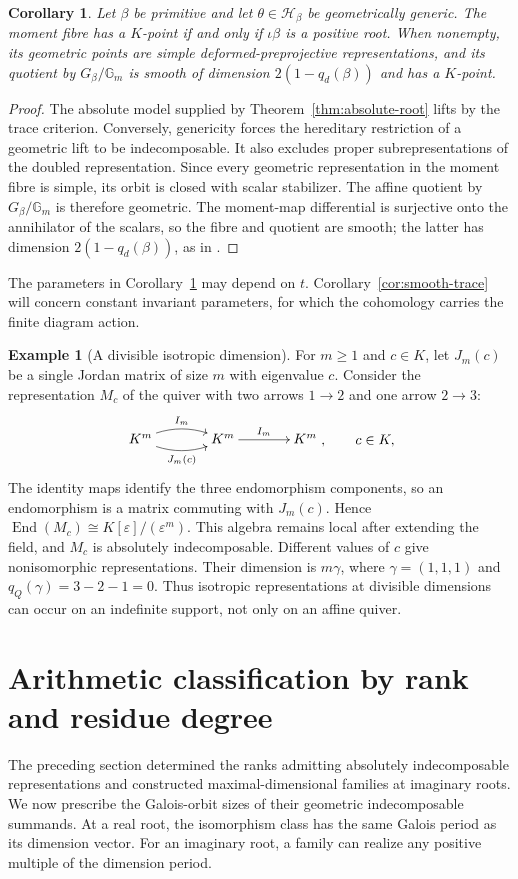 \documentclass[11pt, reqno]{amsart}
\numberwithin{equation}{section}
\newtheorem{corollary}[theorem]{Corollary}
\theoremstyle{definition}
\newtheorem{example}[theorem]{Example}
\theoremstyle{remark}
\newcommand{\op}[1]{\operatorname{#1}}
\newcommand{\mb}[1]{\mathbb{#1}}
\newcommand{\mc}[1]{\mathcal{#1}}
\newcommand{\End}{\op{End}}
\newcommand{\iso}{\cong}
\newcommand{\quiverdiagram}[1]{\vcenter{\hbox{$\displaystyle #1$}}}
\begin{document}
\begin{corollary}\label{cor:full-generic-moduli}
Let $\beta$ be primitive and let $\theta\in \mc H_\beta$ be
geometrically generic. The moment fibre has a $K$-point if and
only if $\iota\beta$ is a positive root. When nonempty, its
geometric points are simple deformed-preprojective representations,
and its quotient by $G_\beta/\mb G_m$ is smooth of dimension
$2(1-q_d(\beta))$ and has a $K$-point.
\end{corollary}
\begin{proof}
The absolute model supplied by Theorem~\ref{thm:absolute-root}
lifts by the trace criterion. Conversely, genericity forces the
hereditary restriction of a geometric lift to be indecomposable.
It also excludes proper subrepresentations of the doubled
representation. Since every geometric representation in the moment fibre is simple,
its orbit is closed with scalar stabilizer. The affine quotient by
$G_\beta/\mb G_m$ is therefore geometric. The moment-map differential
is surjective onto the annihilator of the scalars, so the fibre and
quotient are smooth; the latter has dimension $2(1-q_d(\beta))$,
as in \cite[Section~2.1]{CBVdB}.
\end{proof}

The parameters in Corollary~\ref{cor:full-generic-moduli} may depend
on $t$. Corollary~\ref{cor:smooth-trace} will concern constant invariant
parameters, for which the cohomology carries the finite diagram action.

\begin{example}[A divisible isotropic dimension]\label{ex:divisible-isotropic}
For $m\ge1$ and $c\in K$, let $J_m(c)$ be a single Jordan matrix
of size $m$ with eigenvalue $c$. Consider the representation $M_c$
of the quiver with two arrows $1\to2$ and one arrow $2\to3$:
\[
\quiverdiagram{\xymatrix@C=3.6em{K^m\ar@/^0.65pc/[r]^{I_m}\ar@/_0.65pc/[r]_{J_m(c)}&K^m\ar[r]^{I_m}&K^m}},\qquad c\in K,\]
The identity maps identify the three endomorphism components, so
an endomorphism is a matrix commuting with $J_m(c)$. Hence
$\End(M_c)\iso K[\varepsilon]/(\varepsilon^m)$.
This algebra remains local after extending the field, and $M_c$ is
absolutely indecomposable. Different values of $c$ give nonisomorphic
representations. Their dimension is $m\gamma$, where
$\gamma=(1,1,1)$ and $q_Q(\gamma)=3-2-1=0$. Thus isotropic
representations at divisible dimensions can occur on an indefinite
support, not only on an affine quiver.
\end{example}

\section{Arithmetic classification by rank and residue degree}
\label{sec:classification}
The preceding section determined the ranks admitting absolutely
indecomposable representations and constructed maximal-dimensional
families at imaginary roots. We now prescribe the Galois-orbit sizes
of their geometric indecomposable summands. At a real root, the isomorphism class has the
same Galois period as its dimension vector. For an imaginary root,
a family can realize any positive multiple of the dimension period.
\end{document}
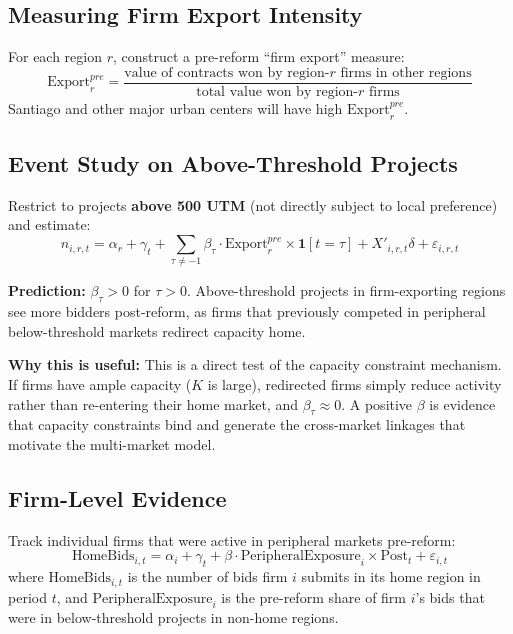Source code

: \documentclass[12pt]{article}
\newcommand{\ind}{\mathbf{1}}
\begin{document}
\subsection{Measuring Firm Export Intensity}

For each region $r$, construct a pre-reform ``firm export'' measure:
\begin{equation}\label{eq:export}
    \text{Export}_{r}^{pre} = \frac{\text{value of contracts won by region-}r\text{ firms in other regions}}{\text{total value won by region-}r\text{ firms}}
\end{equation}
Santiago and other major urban centers will have high $\text{Export}_r^{pre}$.

\subsection{Event Study on Above-Threshold Projects}

Restrict to projects \textbf{above 500 UTM} (not directly subject to local preference) and estimate:
\begin{equation}\label{eq:es_spillover}
    n_{i,r,t} = \alpha_r + \gamma_t + \sum_{\tau \neq -1} \beta_\tau \cdot \text{Export}_{r}^{pre} \times \ind[t = \tau] + X'_{i,r,t}\delta + \varepsilon_{i,r,t}
\end{equation}

\textbf{Prediction:} $\beta_\tau > 0$ for $\tau > 0$. Above-threshold projects in firm-exporting regions see more bidders post-reform, as firms that previously competed in peripheral below-threshold markets redirect capacity home.

\textbf{Why this is useful:} This is a direct test of the capacity constraint mechanism. If firms have ample capacity ($K$ is large), redirected firms simply reduce activity rather than re-entering their home market, and $\beta_\tau \approx 0$. A positive $\beta$ is evidence that capacity constraints bind and generate the cross-market linkages that motivate the multi-market model.

\subsection{Firm-Level Evidence}

Track individual firms that were active in peripheral markets pre-reform:
\begin{equation}\label{eq:firm_spillover}
    \text{HomeBids}_{i,t} = \alpha_i + \gamma_t + \beta \cdot \text{PeripheralExposure}_i \times \text{Post}_t + \varepsilon_{i,t}
\end{equation}
where $\text{HomeBids}_{i,t}$ is the number of bids firm $i$ submits in its home region in period $t$, and $\text{PeripheralExposure}_i$ is the pre-reform share of firm $i$'s bids that were in below-threshold projects in non-home regions.
\end{document}
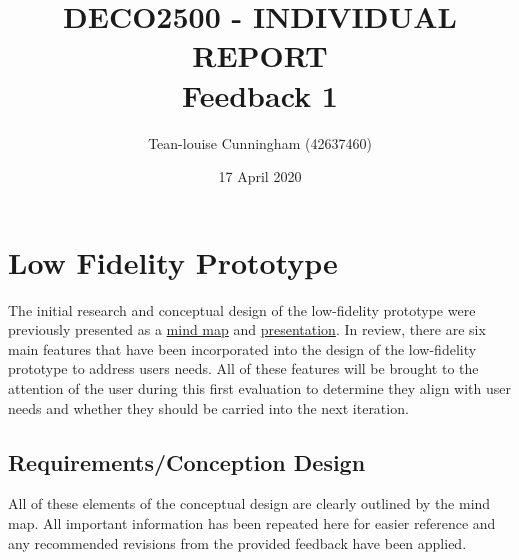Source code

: \documentclass[a4 paper, 12pt]{article}
\title{DECO2500 - INDIVIDUAL REPORT \\ Feedback 1}
\author{Tean-louise Cunningham (42637460)}
\date{17 April 2020}
\begin{document}
\section{Low Fidelity Prototype}
The initial research and conceptual design of the low-fidelity prototype were previously presented as a \href{run:../MindMap/MindMap.pdf}{mind map} and \href{https://youtu.be/BRX7kF7ynSQ}{presentation}. In review, there are six main features that have been incorporated into the design of the low-fidelity prototype to address users needs. All of these features will be brought to the attention of the user during this first evaluation to determine they align with user needs and whether they should be carried into the next iteration.

    \subsection{Requirements/Conception Design}
    All of these elements of the conceptual design are clearly outlined by the mind map. All important information has been repeated here for easier reference and any recommended revisions from the provided feedback have been applied.
\end{document}
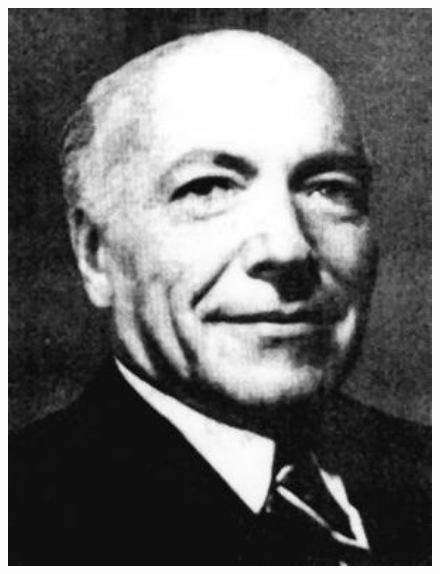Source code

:\documentclass[mathserif]{beamer}
\begin{document}
{\begin{figure}
\begin{center}
\begin{minipage}{0.2\textwidth}
      \includegraphics[width=1.0\textwidth]{Egervary.jpg}%
     \end{minipage}%
     \quad
     \begin{minipage}{0.2\textwidth}

\end{minipage}
\end{center}
\end{figure}}
\end{document}
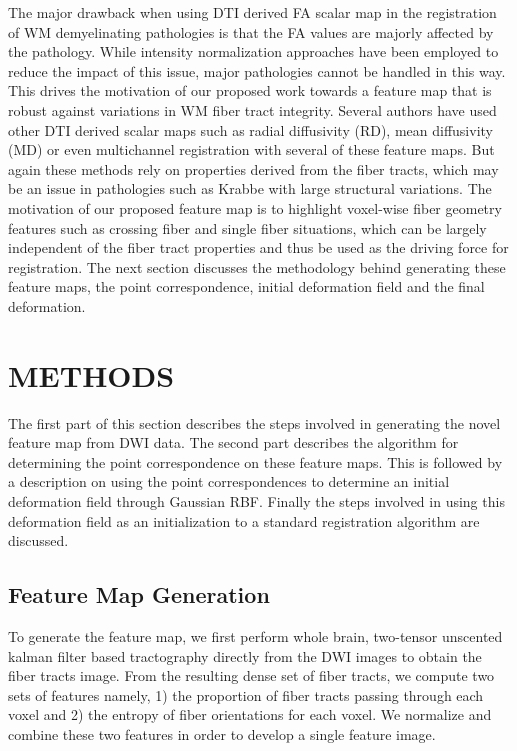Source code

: \documentclass[]{spie}  %
\begin{document}
The major drawback when using DTI derived FA scalar map in the registration of WM demyelinating pathologies is that the FA values are majorly affected by the pathology. While intensity normalization approaches have been employed to reduce the impact of this issue, major pathologies cannot be handled in this way. This drives the motivation of our proposed work towards a feature map that is robust against variations in WM fiber tract integrity. Several authors have used other DTI derived scalar maps such as radial diffusivity (RD), mean diffusivity (MD) or even multichannel registration \cite{Alexand99} with several of these feature maps. But again these methods rely on properties derived from the fiber tracts, which may be an issue in pathologies such as Krabbe with large structural variations. The motivation of our proposed feature map is to highlight voxel-wise fiber geometry features such as crossing fiber and single fiber situations, which can be largely independent of the fiber tract properties and thus be used  as the driving force for registration. The next section discusses the methodology behind generating these feature maps, the point correspondence, initial deformation field and the final deformation.

\section{METHODS}
The first part of this section describes the steps involved in generating the novel feature map from DWI data. The second part describes the algorithm for determining the point correspondence on these feature maps. This is followed by a description on using the point correspondences to determine an initial deformation field through Gaussian RBF. Finally the steps involved in using this deformation field as an initialization to a standard registration algorithm are discussed.

\subsection{Feature Map Generation}
\label{subsec:FeatureMap}
To generate the feature map, we first perform whole brain, two-tensor unscented kalman filter based tractography directly from the DWI images to obtain the fiber tracts image. From the resulting dense set of fiber tracts, we compute two sets of  features  namely, 1) the proportion of fiber tracts passing through each voxel and 2) the entropy of fiber orientations for each voxel. We normalize and combine these two features in order to develop a single feature image.
\end{document}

# Aim of the exercise
Give only the lines from the one holding "hereditary restriction of" through the one holding "its orbit is", each restated exactly as it appears above.

# Result of the task
hereditary restriction of a geometric lift to be indecomposable.
It also excludes proper subrepresentations of the doubled
representation. Since every geometric representation in the moment fibre is simple,
its orbit is closed with scalar stabilizer. The affine quotient by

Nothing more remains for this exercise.